Should P2V be free?
Virtualization September 24th, 2008Recently I’ve been having a lot of interesting (but strong) discussions around a day in the life of a Windows Server.
Anyway, I have the [personal] opinion that your production Windows Servers should end their life as virtual machines. Yes, even if you [for what ever crazy reason] build a Windows Server on a physical box, there will be an inevitable moment, where it is time for the physical hardware to go away.
My belief behind this is, most windows servers (and the server app that they run) will typically have a life of “about 5-8 years”, and most go through a couple of software upgrades during that time. A lot can happen in the hardware world in that 5-8 years. But all of that is a discussion for another time. For the moment let’s just agree, that we have decided it is time for the physical hardware to go away. …and it’s time to convert the Physical Server into a Virtual Machine.
Now, when it comes to P2V, every man and his dog have a P2V tool – some are free, some are not. (Yes, VMware Converter is free). This isn’t a “my P2V is free-er than your P2V” post – but rather a question of: if you commit to releasing a hypervisor for free, are you obliged include P2V [and maybe framework] as part of that commitment as well?
Now I don’t have all the answers, or even the right questions – but it makes a very interesting discussion. So I thought I’d throw the idea out there for discussion.

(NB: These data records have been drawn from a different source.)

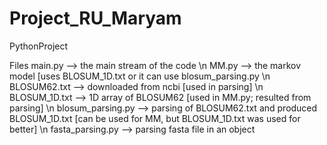 # Project_RU_Maryam
PythonProject

Files
main.py -->  the main stream of the code \n
MM.py --> the markov model [uses BLOSUM_1D.txt or it can use blosum_parsing.py \n
BLOSUM62.txt --> downloaded from ncbi [used in parsing] \n
BLOSUM_1D.txt --> 1D array of BLOSUM62 [used in MM.py; resulted from parsing] \n
blosum_parsing.py --> parsing of BLOSUM62.txt and produced BLOSUM_1D.txt [can be used for MM, but BLOSUM_1D.txt was used for better] \n
fasta_parsing.py --> parsing fasta file in an object
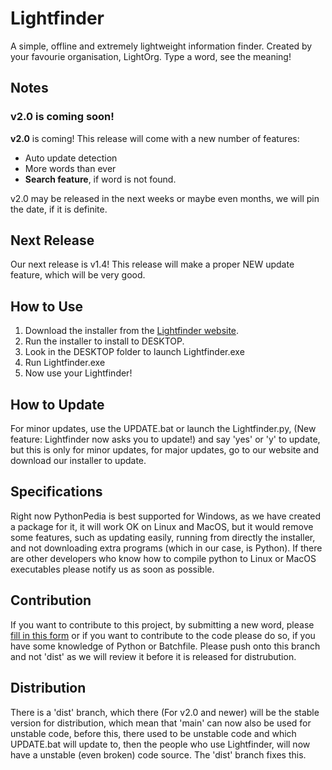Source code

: # Lightfinder
A simple, offline and extremely lightweight information finder. Created by your favourie organisation, LightOrg. Type a word, see the meaning!

## Notes 
### v2.0 is coming soon!
**v2.0** is coming! This release will come with a new number of features:
 * Auto update detection
 * More words than ever
 * **Search feature**, if word is not found. <br/>

 v2.0 may be released in the next weeks or maybe even months, we will pin the date, if it is definite. 

## Next Release 
Our next release is v1.4! This release will make a proper NEW update feature, which will be very good.
## How to Use
1. Download the installer from the [Lightfinder website](https://bit.ly/lightfinder).
2. Run the installer to install to DESKTOP.
3. Look in the DESKTOP folder to launch Lightfinder.exe
4. Run Lightfinder.exe
5. Now use your Lightfinder!

## How to Update
For minor updates, use the UPDATE.bat or launch the Lightfinder.py, (New feature: Lightfinder now asks you to update!) and say 'yes' or 'y' to update, but this is only for minor updates, for major updates, go to our website and download our installer to update.

## Specifications 
Right now PythonPedia is best supported for Windows, as we have created a package for it, it will work OK on Linux and MacOS, but it would remove some features, such as updating easily, running from directly the installer, and not downloading extra programs (which in our case, is Python). If there are other developers who know how to compile python to Linux or MacOS executables please notify us as soon as possible.

## Contribution
If you want to contribute to this project, by submitting a new word, please [fill in this form](https://form.jotform.com/212341044897052) or if you want to contribute to the code please do so, if you have some knowledge of Python or Batchfile. Please push onto this branch and not 'dist' as we will review it before it is released for distrubution.

## Distribution 
There is a 'dist' branch, which there (For v2.0 and newer) will be the stable version for distribution, which mean that 'main' can now also be used for unstable code, before this, there used to be unstable code and which UPDATE.bat will update to, then the people who use Lightfinder, will now have a unstable (even broken) code source. The 'dist' branch fixes this. 
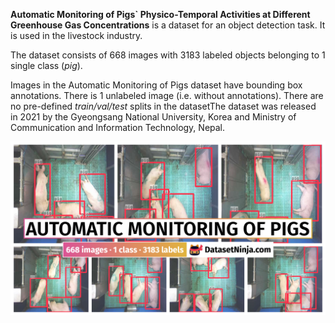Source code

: **Automatic Monitoring of Pigs` Physico-Temporal Activities at Different Greenhouse Gas Concentrations** is a dataset for an object detection task. It is used in the livestock industry. 

The dataset consists of 668 images with 3183 labeled objects belonging to 1 single class (*pig*).

Images in the Automatic Monitoring of Pigs dataset have bounding box annotations. There is 1 unlabeled image (i.e. without annotations). There are no pre-defined <i>train/val/test</i> splits in the datasetThe dataset was released in 2021 by the Gyeongsang National University, Korea and Ministry of Communication and Information Technology, Nepal.

<img src="https://github.com/dataset-ninja/automatic-monitoring-pigs/raw/main/visualizations/poster.png">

Thoughts anyone?
September 24th, 2008 at 10:04 am
I’m always surprised when a company decided to sell a product that would only drive demand for their own flagship product.

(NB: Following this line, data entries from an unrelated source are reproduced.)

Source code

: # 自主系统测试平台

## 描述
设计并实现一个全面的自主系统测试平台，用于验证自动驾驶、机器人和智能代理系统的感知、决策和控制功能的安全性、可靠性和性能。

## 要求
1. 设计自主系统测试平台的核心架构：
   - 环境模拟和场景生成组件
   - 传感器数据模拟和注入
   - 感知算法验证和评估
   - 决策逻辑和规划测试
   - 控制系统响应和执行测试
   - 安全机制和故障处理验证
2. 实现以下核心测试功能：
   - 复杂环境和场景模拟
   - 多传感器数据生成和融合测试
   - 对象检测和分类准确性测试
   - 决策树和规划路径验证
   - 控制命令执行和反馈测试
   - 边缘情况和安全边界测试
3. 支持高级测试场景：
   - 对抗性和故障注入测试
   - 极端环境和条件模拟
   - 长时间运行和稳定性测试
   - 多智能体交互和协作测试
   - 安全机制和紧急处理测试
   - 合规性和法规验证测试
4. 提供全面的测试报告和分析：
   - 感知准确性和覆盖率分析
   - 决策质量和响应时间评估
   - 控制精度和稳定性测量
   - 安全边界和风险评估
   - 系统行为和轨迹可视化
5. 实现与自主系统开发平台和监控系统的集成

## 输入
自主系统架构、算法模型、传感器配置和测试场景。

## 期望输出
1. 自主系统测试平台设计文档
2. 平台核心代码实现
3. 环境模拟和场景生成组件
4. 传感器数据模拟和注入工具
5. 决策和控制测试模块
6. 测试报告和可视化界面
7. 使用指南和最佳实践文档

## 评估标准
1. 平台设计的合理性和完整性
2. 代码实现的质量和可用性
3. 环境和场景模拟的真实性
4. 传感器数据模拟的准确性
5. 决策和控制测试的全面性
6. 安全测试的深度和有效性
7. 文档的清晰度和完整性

I had the same discussion with HP when they they released their P2P tool for migrating from older hardware or competitors hardware to their current generation hardware. They asked me when I would try it - and I told them when they made it free, because I had no plans to pay them for something that would lead to new, prieviously un-scheduled hardware purchases.
One interesting thing I noticed when installing XenServer Express on my home system was that they included the P2V client on the boot disk for the hypervisor. Seems like a good delivery model to me.
September 24th, 2008 at 10:07 am
I think it’s working fine as it is at the moment, the VMware converter is great and it gets you from A to B (or P to V) but it doesn’t have some of the extra features that the third party tools have.
These can all be completed manually if you have the correct process written around VMware converter so it then becomes a question of how many servers you would want to P2V and how automated you would like it and if you have a budget for the conversions.
If there are more servers then the automation that the third party tools offer may be more beneficial and the costs may justify themselves as you will pay people less time to do the pre and post config tasks.
Alan
September 25th, 2008 at 7:38 pm
I’m somewhere in between. I think you’re shooting yourself in the foot if you don’t release a free P2V, but in saying that it doesn’t have to be the all encompassing P2V of SCVMM. Just a simple tool for moving 5-10 servers to Hyper-V one at a time, no scheduling etc etc. Just something to get he job done. For bigger jobs with multiple servers people are going to buy SCVMM anyway, but for the smaller jobs P2V’ing 8 servers is days and days quicker than trying to reinstall and migraite them all.
It’s hard to justify SCVMM to a SMB if they will realistically only use it to P2V and then never use it again.